# Mt. Snow  11/18



## reefer (Nov 16, 2007)

Will be there Sunday. Anyone else going want to take a couple runs....................


----------



## tree_skier (Nov 16, 2007)

Will be there in morning both sat and sun.


----------



## Marc (Nov 16, 2007)

I might be there with Austin.... what'd they get for snow/rain out of this thing?


----------



## roark (Nov 16, 2007)

Planning on being there Sunday.


----------



## reefer (Nov 16, 2007)

I think I would reckognize you now. Do you want to set up a tentative meeting place. Preferably at the Summit I think. I will be at the summit at 10:00 and hang out til' 10:10. If you guys have a better idea let's have it. I'll be in green jacket, black LLBean ski pants. Do'nt know if I'll be in my brown hat or Giro helmet.


----------



## tree_skier (Nov 16, 2007)

Rained yesterday, filled up the ponds. snowed last night had about 1 inch at my house this am.  They are firing the guns up again and are looking to add deer run to carinthia and snowdance.


----------



## roark (Nov 16, 2007)

tree_skier said:


> Rained yesterday, filled up the ponds. snowed last night had about 1 inch at my house this am. They are firing the guns up again and are looking to add deer run to carinthia and snowdance.


Nice, thanks for the update.

Out with the kids this weekend or "working"?


----------



## roark (Nov 16, 2007)

reefer said:


> I think I would reckognize you now. Do you want to set up a tentative meeting place. Preferably at the Summit I think. I will be at the summit at 10:00 and hang out til' 10:10. If you guys have a better idea let's have it. I'll be in green jacket, black LLBean ski pants. Do'nt know if I'll be in my brown hat or Giro helmet.


Will do.


----------



## tree_skier (Nov 17, 2007)

Just out with the kids.  The snow was pretty good today.  If I am there tomorrow i will swing by thwe summit at 10.  For those that don't know me black north face jacket with hood and a blue giro talon helmet.


----------



## Yooper (Nov 18, 2007)

Will be at Mount Snow Mon, 19th and Tues 20th if any AZ'ers are around.


----------



## BeanoNYC (Nov 19, 2007)

reefer said:


> I think I would reckognize you now. Do you want to set up a tentative meeting place. Preferably at the Summit I think. I will be at the summit at 10:00 and hang out til' 10:10. If you guys have a better idea let's have it. I'll be in green jacket, black LLBean ski pants. Do'nt know if I'll be in my brown hat or Giro helmet.

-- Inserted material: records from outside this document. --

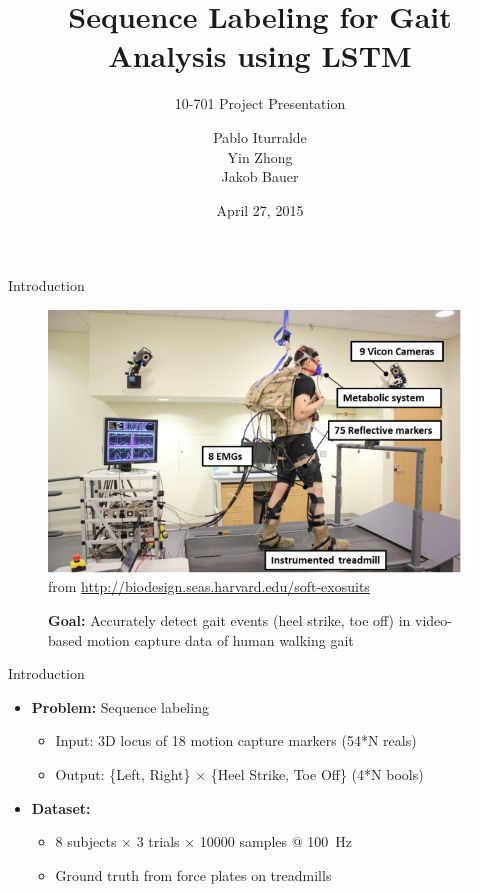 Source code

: \documentclass{beamer}
\title
{
    Sequence Labeling for Gait Analysis using LSTM
}
\subtitle
{
    10-701
    Project Presentation
}
\author
{
    Pablo Iturralde\\
    Yin Zhong\\
    Jakob Bauer
}
\date
{
    April 27, 2015
}
\begin{document}
\begin{frame}
  \titlepage
\end{frame}

\begin{frame}{Introduction}
    \begin{figure}[H]
        \begin{center}
        \includegraphics[height=.6\textheight]{figures/treadmill.png} \\
        \tiny from \url{http://biodesign.seas.harvard.edu/soft-exosuits}

        \small \textbf{Goal:}  Accurately detect gait events (heel strike, toe off) in video-based motion capture data of human walking gait
        \end{center}
    \end{figure}
\end{frame}

\begin{frame}{Introduction}
    \begin{itemize}
        \item \textbf{Problem:} Sequence labeling
        \begin{itemize}
            \item Input: 3D locus of 18 motion capture markers (54*N reals)
            \item Output: \{Left, Right\} $\times$ \{Heel Strike, Toe Off\} (4*N bools)
        \end{itemize}
        \item \textbf{Dataset:}
        \begin{itemize}
            \item 8 subjects $\times$ 3 trials $\times$ \num{10000} samples @ \SI{100}{\Hz}
            \item Ground truth from force plates on treadmills
        \end{itemize}
    \end{itemize}
\end{frame}
\end{document}
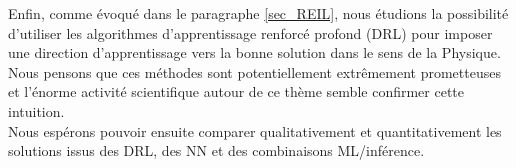 \documentclass[a4paper,12pt]{article}
\numberwithin{equation}{section} %
\begin{document}
\noindent Enfin, comme évoqué dans le paragraphe \eqref{sec_REIL}, nous étudions la possibilité d'utiliser les algorithmes d'apprentissage renforcé profond (DRL) pour imposer une direction d'apprentissage vers la bonne solution dans le sens de la Physique. Nous pensons que ces méthodes sont potentiellement extrêmement prometteuses et l'énorme activité scientifique autour de ce thème semble confirmer cette intuition.\\
Nous espérons pouvoir ensuite comparer qualitativement et quantitativement les solutions issus des DRL, des NN et des combinaisons ML/inférence.\\





\pagebreak



\end{document}

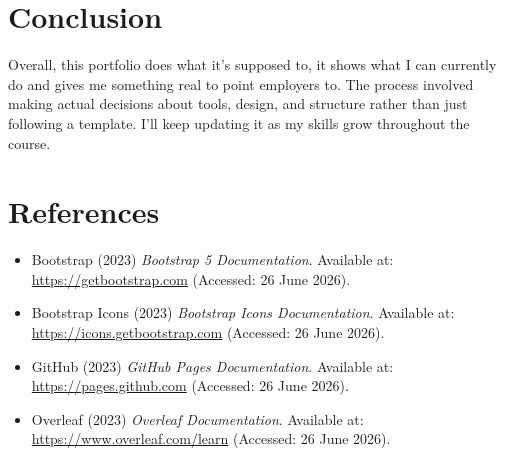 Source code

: \documentclass[12pt, a4paper]{article}
\begin{document}
\section{Conclusion}

Overall, this portfolio does what it's supposed to, it shows what I can currently do and gives me something real to point employers to. The process involved making actual decisions about tools, design, and structure rather than just following a template. I'll keep updating it as my skills grow throughout the course.

\section*{References}

\begin{itemize}[noitemsep, label={}]
    \item Bootstrap (2023) \textit{Bootstrap 5 Documentation}. Available at: \url{https://getbootstrap.com} (Accessed: 26 June 2026).
    \item Bootstrap Icons (2023) \textit{Bootstrap Icons Documentation}. Available at: \url{https://icons.getbootstrap.com} (Accessed: 26 June 2026).
    \item GitHub (2023) \textit{GitHub Pages Documentation}. Available at: \url{https://pages.github.com} (Accessed: 26 June 2026).
    \item Overleaf (2023) \textit{Overleaf Documentation}. Available at: \url{https://www.overleaf.com/learn} (Accessed: 26 June 2026).
\end{itemize}
\end{document}
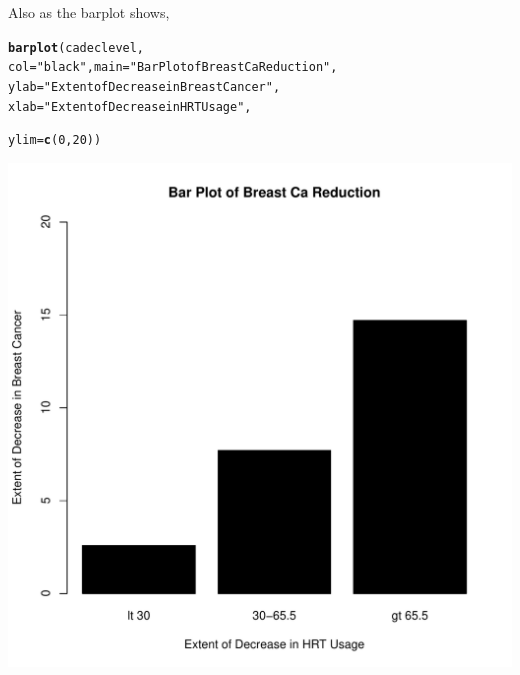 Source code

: \documentclass{article}
\makeatletter
\def\maxwidth{ %
  \ifdim\Gin@nat@width>\linewidth
    \linewidth
  \else
    \Gin@nat@width
  \fi
}
\newcommand{\hlnum}[1]{\textcolor[rgb]{0.686,0.059,0.569}{#1}}%
\newcommand{\hlstr}[1]{\textcolor[rgb]{0.192,0.494,0.8}{#1}}%
\newcommand{\hlstd}[1]{\textcolor[rgb]{0.345,0.345,0.345}{#1}}%
\newcommand{\hlkwc}[1]{\textcolor[rgb]{0.333,0.667,0.333}{#1}}%
\newcommand{\hlkwd}[1]{\textcolor[rgb]{0.737,0.353,0.396}{\textbf{#1}}}%
\newenvironment{kframe}{%
 \def\at@end@of@kframe{}%
 \ifinner\ifhmode%
  \def\at@end@of@kframe{\end{minipage}}%
  \begin{minipage}{\columnwidth}%
 \fi\fi%
 \def\FrameCommand##1{\hskip\@totalleftmargin \hskip-\fboxsep
 \colorbox{shadecolor}{##1}\hskip-\fboxsep
     \hskip-\linewidth \hskip-\@totalleftmargin \hskip\columnwidth}%
 \MakeFramed {\advance\hsize-\width
   \@totalleftmargin\z@ \linewidth\hsize
   \@setminipage}}%
 {\par\unskip\endMakeFramed%
 \at@end@of@kframe}
\newenvironment{knitrout}{}{} %
\makeatother
\begin{document}
Also as the barplot shows,
\begin{knitrout}
\color{fgcolor}\begin{kframe}
\begin{alltt}
\hlkwd{barplot}\hlstd{(cadeclevel,}
      \hlkwc{col} \hlstd{=} \hlstr{"black"}\hlstd{,} \hlkwc{main} \hlstd{=} \hlstr{"Bar Plot of Breast Ca Reduction"}\hlstd{,}
     \hlkwc{ylab} \hlstd{=} \hlstr{"Extent of Decrease in Breast Cancer"}\hlstd{,}
        \hlkwc{xlab} \hlstd{=} \hlstr{"Extent of Decrease in HRT Usage"}\hlstd{,}

       \hlkwc{ylim} \hlstd{=} \hlkwd{c}\hlstd{(}\hlnum{0}\hlstd{,} \hlnum{20}\hlstd{))}
\end{alltt}
\end{kframe}
\includegraphics[width=\maxwidth]{figure/barplot2-1} 

\end{knitrout}
\end{document}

Damn....I vaguely remembered this thread and waited and walked around the base looking  for you guys yesterday.


----------



## roark (Nov 19, 2007)

I was up top 9:55-10:10. Only saw one bearded guy who couldn't have been reefer.


----------



## reefer (Nov 19, 2007)

*Didn't make it*

Sorry BeanoNYC & Roark, last minute family issues appeared and I pulled the plug on going up this w/e. Any more into the season and this wouldn't have happened under any condition. (Scored some big points supporting the "ski widow" however, so it was a long term investment.........) Sounds like it was great! I'll catch you one of these days. I plan on being there this Saturday and heading up to Okemo Sunday.
Keith.


----------



## BeanoNYC (Nov 19, 2007)

roark said:


> I was up top 9:55-10:10. Only saw one bearded guy who couldn't have been reefer.



See I skimmed this thread a day before I left.  I should have checked.  I would have:

a:  Been at the summit rather than the base.

b:  Been able to spot Roark, had I known he was on the mountain.


----------



## Greg (Nov 19, 2007)

reefer said:


> (Scored some big points supporting the "ski widow" however, so it was a long term investment.........)



Sweet! Way to make a deposit in anticipation of future withdrawals! :lol: I hope you milked it thoroughly...


----------



## tree_skier (Nov 20, 2007)

roark said:


> I was up top 9:55-10:10. Only saw one bearded guy who couldn't have been reefer.



Sorry I missed you.  my wife laid the quilt trip on me and I had to take my daughter to church.

Am planning on going fri-sun this weekend in the am.


----------



## roark (Nov 20, 2007)

tree_skier said:


> Sorry I missed you. my wife laid the *quilt* trip on me and I had to take my daughter to church.
> 
> Am planning on going fri-sun this weekend in the am.


 I didn't know you were into crafts!:razz::razz:

Family visiting and blacked out, but maybe I'll get out Sunday if I don't have to drive them to the airport.


----------